A volte può accadere. Del resto, il cielo è un luogo di sorprese, anche se spesso non ci pensiamo. Troppo distratti da tante cose, per guardare in alto. Poco male, potremmo dire: le sorprese arrivano lo stesso. E ci fanno tornare a pensare a quel mondo di stelle che è tutto intorno a noi, sempre capace di stupirci.

In quel mondo, può accadere l’incredibile. Può accadere che un astrofilo (per la cronaca, Victor Buso) acquisisca delle immagini del cielo, ma così, al puro scopo di provare la sua macchina fotografica nuova fiammante, finalmente agganciata al suo telescopio.  E che noti – guarda un po’ che strano! – scorrendo le foto che ha preso, l’apparire di un piccolo “puntino” al bordo di una galassia a spirale, la galassia NGC 613 per la precisione.
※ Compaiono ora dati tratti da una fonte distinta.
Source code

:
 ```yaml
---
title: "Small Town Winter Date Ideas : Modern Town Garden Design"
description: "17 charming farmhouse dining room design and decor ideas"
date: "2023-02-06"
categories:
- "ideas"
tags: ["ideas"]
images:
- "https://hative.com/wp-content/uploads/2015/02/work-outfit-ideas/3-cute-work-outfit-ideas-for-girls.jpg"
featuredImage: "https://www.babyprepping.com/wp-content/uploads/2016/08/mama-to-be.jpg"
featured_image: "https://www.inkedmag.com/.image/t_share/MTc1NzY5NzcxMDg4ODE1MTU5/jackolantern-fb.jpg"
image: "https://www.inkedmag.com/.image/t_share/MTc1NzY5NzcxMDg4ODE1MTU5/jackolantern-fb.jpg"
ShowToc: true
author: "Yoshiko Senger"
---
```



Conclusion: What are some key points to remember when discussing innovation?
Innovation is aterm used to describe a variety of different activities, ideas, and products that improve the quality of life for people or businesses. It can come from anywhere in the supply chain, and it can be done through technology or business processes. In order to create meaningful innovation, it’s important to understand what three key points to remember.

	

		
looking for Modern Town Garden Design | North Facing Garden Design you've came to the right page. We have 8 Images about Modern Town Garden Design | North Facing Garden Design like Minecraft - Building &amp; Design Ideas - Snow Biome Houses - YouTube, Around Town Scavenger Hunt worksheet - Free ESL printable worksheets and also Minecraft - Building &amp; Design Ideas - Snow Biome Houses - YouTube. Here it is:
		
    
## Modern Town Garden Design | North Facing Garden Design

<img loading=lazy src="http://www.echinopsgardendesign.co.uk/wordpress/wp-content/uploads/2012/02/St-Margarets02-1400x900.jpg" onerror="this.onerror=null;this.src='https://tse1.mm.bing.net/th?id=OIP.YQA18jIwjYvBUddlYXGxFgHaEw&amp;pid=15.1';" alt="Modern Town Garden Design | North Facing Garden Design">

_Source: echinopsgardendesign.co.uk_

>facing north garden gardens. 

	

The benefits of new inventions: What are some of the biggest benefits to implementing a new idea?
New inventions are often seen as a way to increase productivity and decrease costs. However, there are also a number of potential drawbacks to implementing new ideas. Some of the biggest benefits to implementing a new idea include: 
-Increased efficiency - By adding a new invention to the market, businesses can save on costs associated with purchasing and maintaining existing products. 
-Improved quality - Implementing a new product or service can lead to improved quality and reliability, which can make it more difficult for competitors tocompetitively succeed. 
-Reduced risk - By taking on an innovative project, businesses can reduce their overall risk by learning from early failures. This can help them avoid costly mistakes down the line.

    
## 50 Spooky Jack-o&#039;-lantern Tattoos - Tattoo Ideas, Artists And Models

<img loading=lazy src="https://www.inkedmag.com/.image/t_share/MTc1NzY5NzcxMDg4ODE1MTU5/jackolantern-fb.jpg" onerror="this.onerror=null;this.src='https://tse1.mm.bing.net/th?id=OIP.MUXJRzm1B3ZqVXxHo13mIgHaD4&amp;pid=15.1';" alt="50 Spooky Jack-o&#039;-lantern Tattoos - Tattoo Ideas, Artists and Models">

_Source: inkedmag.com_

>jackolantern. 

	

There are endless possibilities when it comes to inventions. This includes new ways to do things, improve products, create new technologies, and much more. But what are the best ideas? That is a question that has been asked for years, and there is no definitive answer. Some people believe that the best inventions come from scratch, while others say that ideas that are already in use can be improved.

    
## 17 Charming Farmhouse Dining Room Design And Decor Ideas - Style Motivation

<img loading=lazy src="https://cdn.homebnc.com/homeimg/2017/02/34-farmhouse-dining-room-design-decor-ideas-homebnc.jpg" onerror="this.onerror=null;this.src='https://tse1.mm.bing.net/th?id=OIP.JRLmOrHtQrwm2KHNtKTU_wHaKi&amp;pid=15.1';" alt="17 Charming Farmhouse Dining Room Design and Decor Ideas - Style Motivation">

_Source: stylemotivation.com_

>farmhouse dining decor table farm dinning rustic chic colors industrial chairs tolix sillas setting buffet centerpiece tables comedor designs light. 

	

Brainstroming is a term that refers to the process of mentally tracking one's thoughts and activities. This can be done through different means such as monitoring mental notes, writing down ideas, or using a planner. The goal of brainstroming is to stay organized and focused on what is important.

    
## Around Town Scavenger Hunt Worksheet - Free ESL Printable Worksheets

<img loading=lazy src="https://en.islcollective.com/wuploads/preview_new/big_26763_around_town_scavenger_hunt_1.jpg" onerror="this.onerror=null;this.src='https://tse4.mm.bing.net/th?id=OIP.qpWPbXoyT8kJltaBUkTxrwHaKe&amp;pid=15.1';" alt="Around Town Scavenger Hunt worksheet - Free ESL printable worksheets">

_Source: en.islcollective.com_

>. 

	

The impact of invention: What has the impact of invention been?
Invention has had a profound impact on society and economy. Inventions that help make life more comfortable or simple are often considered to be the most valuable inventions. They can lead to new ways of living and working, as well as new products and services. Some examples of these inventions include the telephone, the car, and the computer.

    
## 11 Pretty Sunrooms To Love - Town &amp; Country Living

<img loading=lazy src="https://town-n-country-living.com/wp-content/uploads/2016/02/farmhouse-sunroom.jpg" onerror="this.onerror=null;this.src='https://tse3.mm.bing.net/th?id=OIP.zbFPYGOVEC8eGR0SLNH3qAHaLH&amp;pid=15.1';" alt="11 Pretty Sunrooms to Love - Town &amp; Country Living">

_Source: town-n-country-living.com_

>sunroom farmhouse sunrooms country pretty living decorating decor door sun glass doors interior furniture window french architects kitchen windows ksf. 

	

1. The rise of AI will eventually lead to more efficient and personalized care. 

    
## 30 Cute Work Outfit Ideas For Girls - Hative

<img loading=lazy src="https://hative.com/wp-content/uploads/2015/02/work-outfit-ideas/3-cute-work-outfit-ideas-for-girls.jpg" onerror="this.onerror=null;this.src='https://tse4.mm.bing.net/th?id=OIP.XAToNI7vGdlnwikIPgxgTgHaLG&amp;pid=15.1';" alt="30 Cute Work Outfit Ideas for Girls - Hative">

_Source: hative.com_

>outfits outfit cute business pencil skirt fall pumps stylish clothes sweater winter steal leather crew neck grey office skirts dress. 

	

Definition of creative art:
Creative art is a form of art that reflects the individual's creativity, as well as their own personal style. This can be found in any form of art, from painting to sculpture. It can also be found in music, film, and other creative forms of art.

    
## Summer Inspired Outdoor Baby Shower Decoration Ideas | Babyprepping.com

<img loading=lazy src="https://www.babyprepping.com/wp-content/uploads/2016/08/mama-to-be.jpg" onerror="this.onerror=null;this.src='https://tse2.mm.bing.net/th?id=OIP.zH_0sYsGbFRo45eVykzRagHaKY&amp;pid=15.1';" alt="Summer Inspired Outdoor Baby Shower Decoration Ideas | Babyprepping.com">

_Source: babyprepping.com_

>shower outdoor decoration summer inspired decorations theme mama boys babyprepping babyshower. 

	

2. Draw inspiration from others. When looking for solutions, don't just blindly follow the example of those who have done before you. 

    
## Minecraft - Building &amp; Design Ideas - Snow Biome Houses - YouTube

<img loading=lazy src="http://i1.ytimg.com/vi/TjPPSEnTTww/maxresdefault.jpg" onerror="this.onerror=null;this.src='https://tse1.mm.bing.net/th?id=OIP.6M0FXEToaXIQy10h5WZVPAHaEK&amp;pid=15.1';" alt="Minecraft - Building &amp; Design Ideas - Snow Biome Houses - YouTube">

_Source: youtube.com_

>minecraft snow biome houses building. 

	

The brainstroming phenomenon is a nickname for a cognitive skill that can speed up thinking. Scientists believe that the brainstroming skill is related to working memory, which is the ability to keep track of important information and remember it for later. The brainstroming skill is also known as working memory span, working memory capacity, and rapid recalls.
Quel puntino che si “acceso” è proprio una supernova! Crediti: NASA, ESA, Hubble, S. Smartt (QUB); Ringraziamenti: Robert Gendler; Inserto: le immagini prese da Victor Buso

Quel puntino è una supernova, una stella in esplosione, che Victor ha avuto il privilegio incredibile di osservare nei primissimi istanti della sua formazione. In effetti, non era mai stata fotografata, nell’ottico, una supernova in questa fase così iniziale! Da come si è evoluta la curva di luce di questo oggetto, è apparso chiaro che Victor ha acchiappato la supernova esattamente quando l’onda di detonazione dal nucleo interno della stella (probabilmente una supergigante, stelle enormi a vita molto breve) raggiungeva gli strati superficiali, innescando l’enorme aumento di luminosità caratteristico di questi peculiari oggetti.

Il bello della faccenda, è che lui ha osservato per puro caso una situazione che miriadi di astronomi professionisti hanno spasmodicamente cercato per anni ed anni, monitorando accuratamente delle galassie più popolose, accuratamente selezionate per probabilità stimata di riscontrare un simile evento.

Hanno cercato. E non ci sono riusciti. Poi è arrivato un tipo che ha scattato un paio di foto per provare una nuova camera, e il cielo gli ha regalato questo spettacolo. Più improbabile che vincere una lotteria.

Tanto per dire, per ricordare, che l’incredibile è di casa. Lassù nel cielo.